| What to produce |
Reproduce the line containing "anterior do site;" and every line after it through the end of the records. Include nothing else.

»»

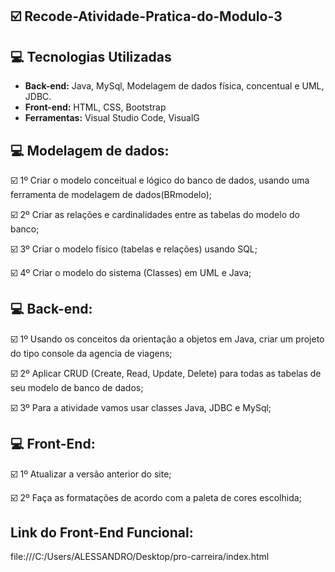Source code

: ## :ballot_box_with_check: Recode-Atividade-Pratica-do-Modulo-3


## :computer: Tecnologias Utilizadas

* **Back-end:** Java, MySql, Modelagem de dados física, concentual e UML, JDBC.
* **Front-end:** HTML, CSS, Bootstrap
* **Ferramentas:** Visual Studio Code, VisualG

## :computer: Modelagem de dados:
 
☑️ 1º Criar o modelo conceitual e lógico do banco de dados, usando uma ferramenta de modelagem de dados(BRmodelo);

☑️ 2º Criar as relações e cardinalidades entre as tabelas do modelo do banco;

☑️ 3º Criar o modelo físico (tabelas e relações) usando SQL;

☑️ 4º Criar o modelo do sistema (Classes) em UML e Java;

## :computer: Back-end:

☑️ 1º Usando os conceitos da orientação a objetos em Java, criar um projeto do tipo console da agencia de viagens;

☑️ 2º Aplicar CRUD (Create, Read, Update, Delete) para todas as tabelas de seu modelo de banco de dados;

☑️ 3º Para a atividade vamos usar classes Java, JDBC e MySql;

## :computer: Front-End:

☑️ 1º Atualizar a versão anterior do site; 

☑️ 2º Faça as formatações de acordo com a paleta de cores escolhida;

## Link do Front-End Funcional:
file:///C:/Users/ALESSANDRO/Desktop/pro-carreira/index.html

««

| Answer to the exercise |
☑️ 1º Atualizar a versão anterior do site; 

☑️ 2º Faça as formatações de acordo com a paleta de cores escolhida;

## Link do Front-End Funcional:
file:///C:/Users/ALESSANDRO/Desktop/pro-carreira/index.html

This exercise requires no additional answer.